BUT that means you still need a critical mass of genuine reviewers who give
your book positive reviews, and for technical books, sometimes that's hard to
come by. One way to do this is to get lots of people reviewing your manuscript
pre-publication. That has lots of other obvious benefits, too.

Reply to reviews, especially if a reader had difficulty with a code example
and you can help them.

------
egonschiele
I used to love reading tech books. Now I am writing a book of my own, and
there are SO many incentives to churn out a low-quality book.

As an author, you make very little: maybe 5% of the cover price. So money is
not an incentive. You are either writing because a. it looks good on your
resume, or b. you really care about this topic and feel like this book should
already exist.

Books are sold based on number of pages, not quality of content. The
publishers know that if your book has 100 more pages, they can tack on another
$5 - $10 to the price.

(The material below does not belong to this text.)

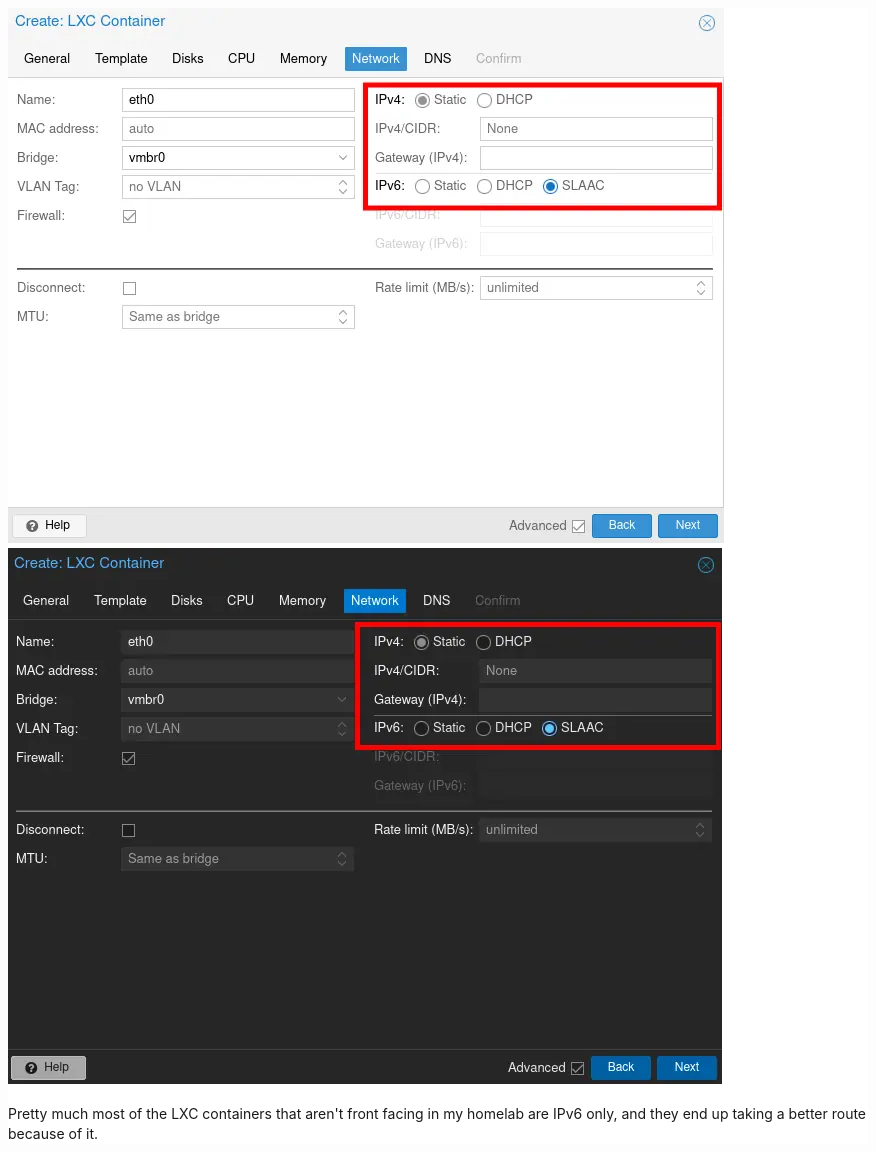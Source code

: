![IPv6 Only LXC Container](/assets/img/ipv6-only-lxc-light.webp#only-light)
![IPv6 Only LXC Container](/assets/img/ipv6-only-lxc-dark.webp#only-dark)

Pretty much most of the LXC containers that aren't front facing in my homelab are IPv6 only, and they end up taking a better route because of it.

So there's heavy incentive to produce a lot of content.

Readers don't want to buy multiple books: they want the one book that will
cover all of their needs. So they will buy mostly based on the table of
contents.

So if you want to optimize for your own monetary gain, the best book you can
write is one that is big, and has an impressive table of contents, but took
very little time to write. So we end up with books that have a very poor
signal to noise ratio. For example: my book has code samples in Python. A
couple of readers have asked me to write an appendix that shows them how to
set up Python on their computer, play with the REPL, etc. I think this is
totally useless. They can google and get up-to-date information, and the
appendix will be out of date soon. But it is very easy for me to write and
would pages to the book.

So as an author, the best job you can do is pump out a bunch of fluff and then
pay for reviews on amazon. It is really frustrating to see, but that's how the
incentives are set up here.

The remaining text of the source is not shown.